[Linux-cluster] DB Clustering Question

Fri Apr 15 14:19:42 UTC 2005

Matt wrote:

> What I really want to do is parallel processing with mySQL or
> Postgresql.  If I can't do that, then simply having multiple SQL servers
> share the same DB files is the next option.  Can anyone push me in the
> right direction?

   I'm new to the list as well, but having just gone through the process
of evaluating exactly this kind of problem, I have a few cents I can
throw in.

   I think the very short answer to your question is that databases and
multiple servers don't mix well at all, as a general rule, and if you
need full transactional SQL support in a cluster, you're likely looking
at a commerical solution.

   The fundamental problem is that transactional databases, of which
SQL databases are a subset, need to ensure that all transactions occur
atomically, and to do this, they need very robust, very fast locking
subsystems.  For example, before updating a row in a table, a
database process needs to be sure that it acquires a lock on that data
first, so that other database processes handling other client requests
don't read partially altered data.

   Now locking is hard enough to do when you have just one machine
(either single CPU or multiple CPUs), but can be done quite effectively
and efficiently through the use of in-memory mutexes and other such
devices.  Oracle, for example, takes out a big chunk of shared memory,
which all processes use to coordinate locking.

   Doing this in a cluster of machines is much, much more difficult.
It's compounded by the problem that one or more machines could fail,
or the network could fail in various ways, and the DB software must
ensure that under no conditions does the data become corrupted.
(See all the work involved in the GFS DLM, for example, involving
handling "split brain" conditions and the such like.)

   Oracle RAC (Real Application Cluster) provides this functionality
at considerable expense, for instance, by requiring that you have
a high-speed interconnection network between your machines, and
then by providing its own internal lock manager and cluster monitor
and so forth.  Essentialy, many of the components of GFS are
provided inside Oracle RAC, for its own purposes, but are unavailable
to outside processes.  You can also run Oracle RAC on Linux, in
various ways:

http://www.redhat.com/software/rha/gfs/
http://www.oracle.com/technology/tech/linux/index.html
http://www.veritas.com/van/articles/7655.jsp

If I understand the RedHat option correctly, Oracle relies on GFS
to manage the shared storage in the cluster, but still uses its own
lock manager, cluster monitor, etc., for its own internal cache
management and transaction handling.  However, I haven't read the
installation white paper, so I'm not sure about that.  (Note to
RedHat folks: trying to register on the Web site leads to an
access denied error for the /info/ page.)

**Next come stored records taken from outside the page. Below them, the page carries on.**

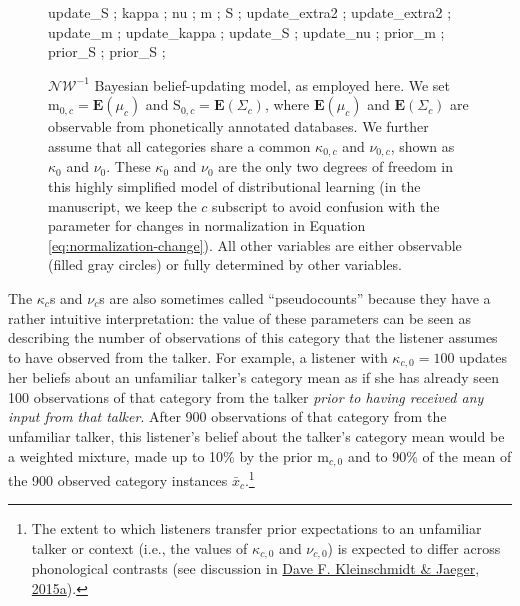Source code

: \documentclass[
  11pt,
  english,
  man,floatsintext]{apa6}
\begin{document}
\begin{figure}
{     {update_S} ; %
     {kappa} ; %
     {nu} ; %
     {m} ; %
     {S} ; %
     {update_extra2} ; %
     {update_extra2} ; %
     {update_m} ; %
     {update_kappa} ; %
     {update_S} ; %
     {update_nu} ; %
     {prior_m} ;
     {prior_S} ;
     {prior_S} ;
  }
  \caption{$\mathcal{NW}^{-1}$ Bayesian belief-updating model, as employed here. We set $\mathrm{m}_{0,c} = \mathbf{E}(\mu_c)$ and $\mathrm{S}_{0,c}=\mathbf{E}(\Sigma_c)$, where $\mathbf{E}(\mu_c)$ and $\mathbf{E}(\Sigma_c)$ are observable from phonetically annotated databases. We further assume that all categories share a common $\kappa_{0,c}$ and $\nu_{0,c}$, shown as $\kappa_{0}$ and $\nu_{0}$. These $\kappa_{0}$ and $\nu_{0}$ are the only two degrees of freedom in this highly simplified model of distributional learning (in the manuscript, we keep the $c$ subscript to avoid confusion with the parameter for changes in normalization in Equation \ref{eq:normalization-change}). All other variables are either observable (filled gray circles) or fully determined by other variables.}\label{fig:model-belief-updating}
\end{figure}

The \(\kappa_{c}\)s and \(\nu_{c}\)s are also sometimes called ``pseudocounts'' because they have a rather intuitive interpretation: the value of these parameters can be seen as describing the number of observations of this category that the listener assumes to have observed from the talker. For example, a listener with \(\kappa_{c,0} = 100\) updates her beliefs about an unfamiliar talker's category mean as if she has already seen 100 observations of that category from the talker \emph{prior to having received any input from that talker}. After 900 observations of that category from the unfamiliar talker, this listener's belief about the talker's category mean would be a weighted mixture, made up to 10\% by the prior \(\mathrm{m}_{c,0}\) and to 90\% of the mean of the 900 observed category instances \(\bar{x}_c\).\footnote{The extent to which listeners transfer prior expectations to an unfamiliar talker or context (i.e., the values of \(\kappa_{c,0}\) and \(\nu_{c,0}\)) is expected to differ across phonological contrasts (see discussion in \protect\hyperlink{ref-kleinschmidt-jaeger2015}{Dave F. Kleinschmidt \& Jaeger, 2015a}).}
\end{document}
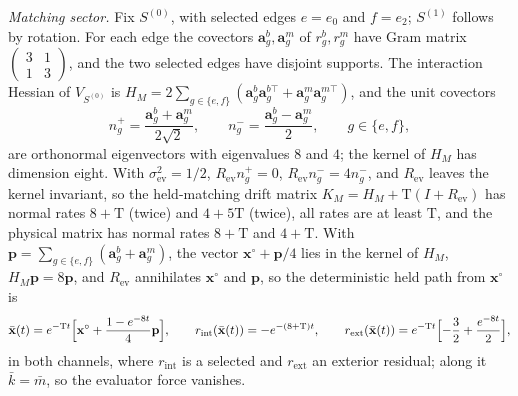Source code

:\emph{Matching sector.} Fix \(S^{(0)}\), with selected edges \(e=e_0\) and
\(f=e_2\); \(S^{(1)}\) follows by rotation. For each edge the covectors
\(\mathbf a^b_g,\mathbf a^m_g\) of \(r^b_g,r^m_g\) have Gram matrix
\(\begin{pmatrix}3&1\\1&3\end{pmatrix}\), and the two selected edges have
disjoint supports. The interaction Hessian of \(V_{S^{(0)}}\) is
\(H_M=2\sum_{g\in\{e,f\}}(\mathbf a^b_g\mathbf a^{b\top}_g+\mathbf a^m_g\mathbf a^{m\top}_g)\),
and the unit covectors
\begin{equation}
 n^+_g=\frac{\mathbf a^b_g+\mathbf a^m_g}{2\sqrt2},\qquad
 n^-_g=\frac{\mathbf a^b_g-\mathbf a^m_g}{2},\qquad g\in\{e,f\},
 \label{eq:rg-formation-cycle-normals}
\end{equation}
are orthonormal eigenvectors with eigenvalues \(8\) and \(4\); the kernel of
\(H_M\) has dimension eight. With \(\sigma^2_{\mathrm{ev}}=1/2\),
\(R_{\mathrm{ev}}n^+_g=0\), \(R_{\mathrm{ev}}n^-_g=4n^-_g\), and
\(R_{\mathrm{ev}}\) leaves the kernel invariant, so the held-matching drift
matrix \(K_M=H_M+\mathrm T(I+R_{\mathrm{ev}})\) has normal rates
\(8+\mathrm T\) (twice) and \(4+5\mathrm T\) (twice), all rates are at least
\(\mathrm T\), and the physical matrix has normal rates \(8+\mathrm T\) and
\(4+\mathrm T\). With \(\mathbf p=\sum_{g\in\{e,f\}}(\mathbf a^b_g+\mathbf a^m_g)\),
the vector \(\mathbf x^\circ+\mathbf p/4\) lies in the kernel of \(H_M\),
\(H_M\mathbf p=8\mathbf p\), and \(R_{\mathrm{ev}}\) annihilates \(\mathbf x^\circ\)
and \(\mathbf p\), so the deterministic held path from \(\mathbf x^\circ\) is
\begin{equation}
 \bar{\mathbf x}(t)=e^{-\mathrm Tt}\Bigl[\mathbf x^\circ+\frac{1-e^{-8t}}4\mathbf p\Bigr],
 \qquad
 r_{\mathrm{int}}(\bar{\mathbf x}(t))=-e^{-(8+\mathrm T)t},
 \qquad
 r_{\mathrm{ext}}(\bar{\mathbf x}(t))=e^{-\mathrm Tt}\Bigl[-\frac32+\frac{e^{-8t}}2\Bigr],
 \label{eq:rg-formation-cycle-center}
\end{equation}
in both channels, where \(r_{\mathrm{int}}\) is a selected and
\(r_{\mathrm{ext}}\) an exterior residual; along it \(\bar k=\bar m\), so the
evaluator force vanishes.

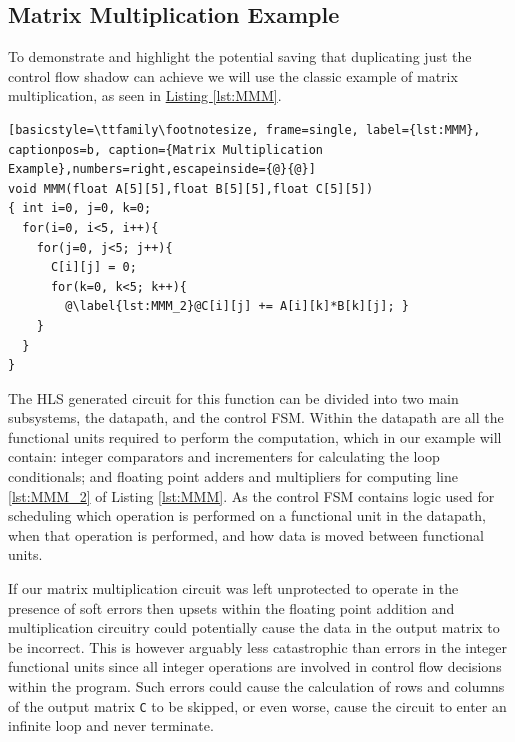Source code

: \providecommand*{\lstnumberautorefname}{line}
\subsection{Matrix Multiplication Example}
To demonstrate and highlight the potential saving that duplicating just
the control flow shadow can achieve we will use the classic example of
matrix multiplication, as seen in \hyperref[lst:MMM]{Listing \ref{lst:MMM}}.

\lstset{language=C}
\begin{lstlisting}[basicstyle=\ttfamily\footnotesize, frame=single, label={lst:MMM}, captionpos=b, caption={Matrix Multiplication Example},numbers=right,escapeinside={@}{@}]
void MMM(float A[5][5],float B[5][5],float C[5][5])
{ int i=0, j=0, k=0;
  for(i=0, i<5, i++){
    for(j=0, j<5; j++){
      C[i][j] = 0;
      for(k=0, k<5; k++){
        @\label{lst:MMM_2}@C[i][j] += A[i][k]*B[k][j]; }
    }
  }
}
\end{lstlisting}

The HLS generated circuit for this function can be divided into two main subsystems, the datapath, and the control FSM.
Within the datapath are all the functional units required to perform the computation, which in our example will contain:
integer comparators and incrementers for calculating the loop conditionals; and floating point adders and multipliers
for computing line \autoref{lst:MMM_2} of Listing \ref{lst:MMM}.
As the control FSM contains logic used for scheduling which operation is performed on a functional unit in the datapath,
when that operation is performed, and how data is moved between functional units.

If our matrix multiplication circuit was left unprotected to operate in the presence of soft errors then upsets within
the floating point addition and multiplication circuitry could potentially cause the data in the output
matrix to be incorrect.
This is however arguably less catastrophic than errors in the integer functional units since all integer operations
are involved in control flow decisions within the program.
Such errors could cause the calculation of rows and columns of the output matrix \lstinline$C$ to be skipped, or even
worse, cause the circuit to enter an infinite loop and never terminate.

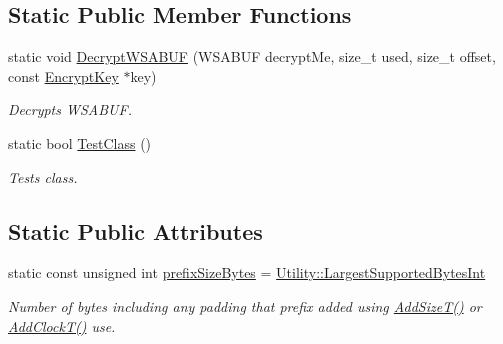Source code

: \subsection*{Static Public Member Functions}
\begin{DoxyCompactItemize}
\item 
static void \hyperlink{class_packet_a20fdfbf92489c69fbebaf937c59a9be4}{DecryptWSABUF} (WSABUF decryptMe, size\_\-t used, size\_\-t offset, const \hyperlink{class_encrypt_key}{EncryptKey} $\ast$key)
\begin{DoxyCompactList}\small\item\em Decrypts WSABUF. \item\end{DoxyCompactList}\item 
static bool \hyperlink{class_packet_a60f8b04e48b7ae57289bb009d74e97a2}{TestClass} ()
\begin{DoxyCompactList}\small\item\em Tests class. \item\end{DoxyCompactList}\end{DoxyCompactItemize}
\subsection*{Static Public Attributes}
\begin{DoxyCompactItemize}
\item 
static const unsigned int \hyperlink{class_packet_a42ceeb49399f078bf848896bef2fa529}{prefixSizeBytes} = \hyperlink{namespace_utility_a1a17222360aeac0c7e8b5a9b3b13cc58}{Utility::LargestSupportedBytesInt}
\begin{DoxyCompactList}\small\item\em Number of bytes including any padding that prefix added using \hyperlink{class_packet_a35b1fc5b107629dfc63dd0d9382cfb03}{AddSizeT()} or \hyperlink{class_packet_a60b85220c73a9474bfe17cb0e5d00771}{AddClockT()} use. \item\end{DoxyCompactList}\end{DoxyCompactItemize}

   Open source SQL databases like PostgreSQL and MySQL just don't
have this kind of feature, so far as I can determine.  MySQL provides a
cluster mechanism over regular TCP, but as far as I could tell from the
documentation, this works by keeping the entire database in RAM on each
cluster node:

http://dev.mysql.com/doc/mysql/en/multi-hardware-software-network.html

   PostgreSQL can be run in a cluster by emulating a single operating
system underneath it, using high-speed interconnections and special
kernel modifications:

http://www.linuxlabs.com/clusgres.html

   I don't know much about Ingres myself, but I didn't see anything
about clustering for that, either.

   It's perhaps worth noting that PostgreSQL and Oracle face special
complexities regarding data consistency and locking because they
provide MVCC (Multi-Version Concurrency Control), which means that
each database client sees a "snapshot" of the entire database
as it was when they began their transaction.  As long as their
transaction remains active, the database retains previous versions
of all data modified by all other active transactions, so that
the snapshot remains accurate to a past point in time.  Only once
the transaction has closed can the database clean up old versions of
data.  This is subtly different from just providing row-level locking
in a table; if one transaction is slowing reading through all the
rows of a table while another one performs updates of selected rows,
the old versions of the updated rows are kept around until the
reader's transaction closes, in case they are needed to provide an
accurate view of what the data in the table looked like when the
reader's transaction began.  So that's all just to say that the
business of locking and shuffling data around is especially complex
for such databases, and doing it in a cluster even more so.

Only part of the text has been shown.